Wat opvalt aan dit strategieboek is dat het zich qua strategievisies beperkt tot de positioneringsschool (Michael Porter) en de resource-based view (RBV). Je leest niets over onderwerpen als groeistrategie (Ansoff), blauwe oceaanstrategie (Kim & Mauberge), waardedisciplines (Treacy & Wiersema), businessmodelinnovatie (Oswalder) of exponentiële strategieën (Ismail & Van Geest). Er wordt weinig gerefereerd aan literatuur over strategische wendbaarheid, netwerkeconomieën, open innovatie en ‘organization agility’ die de laatste jaren is verschenen. Actuele praktijkcases ter inspiratie of verduidelijking komen weinig aan bod. Ook ontbreekt het populaire ‘businessmodel’ of de bekende ‘waardeketen’ als ‘blauwdruk’ voor de strategie die geïmplementeerd wordt. Hiervoor gebruikt de auteur de strategie-architectuur. Een methode gebaseerd op de Strategic Dynamics-theorie om de strategierealisatie te visualiseren en zichtbaar te maken hoe de verschillende bedrijfsmiddelen de (gewenste) prestaties in de tijd aandrijven.

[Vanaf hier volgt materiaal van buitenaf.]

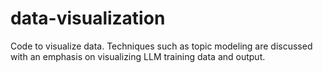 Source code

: # data-visualization
Code to visualize data. Techniques such as topic modeling are discussed with an emphasis on visualizing LLM training data and output.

De auteur heeft met De wendbare organisatie een goed leesbaar en nuttig boek geschreven. Vooral geschikt voor managers die zich met strategische keuzes bezighouden en organisatieadviseurs, strategieconsultants en beleidsstrategen. Het boek slaat een brug tussen theorie en praktijk en schetst een aanpak voor strategieontwikkeling en -uitvoering in tijden van onzekerheid. Een mix van vergezichten, praktische handvatten en diverse methoden met veel figuren, tabellen, checklists en schema’s. De ruime ervaring van de auteur als docent werken in het boek door. Het boek biedt vooral een theoretisch en goed onderbouwd kader. Wil je weten hoe beweeglijk jouw organisatie is, vul dan de wendbaarheidsscan in het boek in. Dan zie je of je op niveau 1 (stabiel), niveau 2 (veranderingsminded) of niveau 3 (dynamisch) zit en wat je nog moet verbeteren. Want je weet wat Charles Darwin lang geleden al ontdekte: het zijn niet de grootste of sterkste soorten die overleven, maar de soorten die zich het beste weten aan te passen aan veranderende omstandigheden.
Sjors van Leeuwen is werkzaam als zelfstandig adviseur op het gebied van klantgericht ondernemen (CRM), strategie en marketing. Hij is auteur van verschillende boeken zoals ‘CRM in de praktijk’, ‘Klant in de driver’s seat’, ‘Zorgmarketing in de praktijk’ en ‘Power to the people’.